The NUV emission is very irregular in all UVOT filters. As a consequence, we performed a Sérsic fit to the NUV luminosity profiles without masking any component (see bottom panel of Fig. 9). Since optical luminosity profiles are not available in the literature, we used UVOT U, B, and V images to derive luminosity profiles and to estimate the Sérsic indexes, without masking any component as in the NUV. Figure 15 shows the results: all the UVOT bands have very similar values, n ≲ 2.5, suggesting an extended disk at all wavelengths. A deep optical view of this galaxy is presented by Duc et al. (2015) that confirms the picture of an extended low surface brightness disk and ring- or arm-like structures (see the top left panel in their Fig. 17). Therefore it is not surprising that the (M2−V) color of this galaxy becomes bluer, from ~6 up to ~2, with increasing galactocentric distance (Fig. 17).

NGC 2974.

This galaxy is classified as E4 in both the RSA and the RC3. However, Buta et al. (2015) classified it as SA(r)0/a with type T = 0.0. A bright star superposed on the SW side of the galaxy hampers the study of this galaxy mainly at optical wavelengths.

The CGS optical image atlas shows a faint extended ring- or arm-like structure in NGC 2974 (Ho et al. 2011; Li et al. 2011). This structure is very bright in the GALEX far-UV (Jeong 2009; Marino et al. 2011a,b,c) and in our NUV images (top right panel of Fig. 10).

The CGS optical and NIR luminosity profiles do not show signatures of this structure, which appears in our NUV luminosity profiles. To describe the galaxy underlying structure from NIR to NUV, we considered two strategies.
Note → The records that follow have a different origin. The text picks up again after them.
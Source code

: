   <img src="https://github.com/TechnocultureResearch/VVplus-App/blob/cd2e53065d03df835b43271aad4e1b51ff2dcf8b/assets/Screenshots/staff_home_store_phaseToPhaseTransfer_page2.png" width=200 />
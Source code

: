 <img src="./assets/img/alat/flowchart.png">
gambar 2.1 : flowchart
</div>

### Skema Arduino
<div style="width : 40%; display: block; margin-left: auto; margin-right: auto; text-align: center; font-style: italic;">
We obtained the NUV Sérsic indices both by masking the luminosity profile from 30′′ to 100′′ where the ring- or arm-like features are prominent and without masking, as in the optical.

In the first case, the NUV Sérsic indices we derived are very similar to each other, ranging from 3.23 ± 0.15 in the M2 band to 3.43 ± 0.10 in the W1 band (these are reported in Fig. 10, bottom panel, and in Fig. 15). In the second case, that is, without any masking, we derive n ≲ 2.5, suggesting that the NUV emission marks a disk structure.

The Sérsic indices in NIR and optical bands from the CGS profiles range from 2.9 to 4.2 (see Fig. 15). Hopkins et al. (2009) fit a cusp+Sérsic laws and reported a value of the Sérsic index of 4.06 in the V band.

The blue arm-like structure starts to emerge at 30′′ in the (M2−V) color profile of Fig. 17.

NGC 3818.

This galaxy is classified E5 in the RSA and the RC3. A more detailed description is given by Scorza et al. (1998), who considered NGC 3818 to be a bulge-dominated ETG with a disk that is fully embedded in a boxy bulge.

Our optical images do not show remarkable features (top left panel of Figs. 11). The Sérsic index from NUV luminosity profiles is in the range 2.73 ± 0.18 <n< 3.59 ± 0.25. Since the galaxy does not belong to the CGS sample, we used our UVOT data set to study the optical wavelengths.

Our Sérsic index estimate in the UVOT-V band is 3.09 ± 0.17 (Fig. 15) in agreement with the value of Hopkins et al. (2009), , in the same band.

We found that the galaxy is slightly disky, as shown in Fig. 16 and Table A.2. Figure 17 shows that this galaxy has a red color profile, almost constant around an average value, (M2−V) ~ 5.1.

NGC 3962.

The galaxy is classified E1 in the RSA and the RC3 and E+3-4 by Buta et al. (2015). In the NUV bands we find that its average ellipticity is in the range ϵ80 ~ 0.18−0.24 (Table A.2).

The galaxy does not show an obvious disk structure, although the value of the a4/a isophotal shape profile tends to increase toward the outskirts. Furthermore, the NUV luminosity profiles show two distinct trends with a break at a1 / 4 = 2.45 arcsec1/4. This break, which is also visible at the same radius in the CGS luminosity profiles, is emphasized by our Sérsic fit. Sérsic index values range from 2.52 to 3.28 in the NUV and from 3.10 to 4.41 in the optical bands (see Fig. 15). Huang et al. (2013) found that the V-band profile is well fitted with three Sérsic laws with indices 3.25, 0.51, and 1.46. The best fit of the sum of a cusp plus Sérsic law in Hopkins et al. (2009) in the same band gives n = 3.74. The 2D single Sérsic fit of Salo et al. (2015) is unsatisfactory (n = 6.1), leaving space for a better fit that includes additional components.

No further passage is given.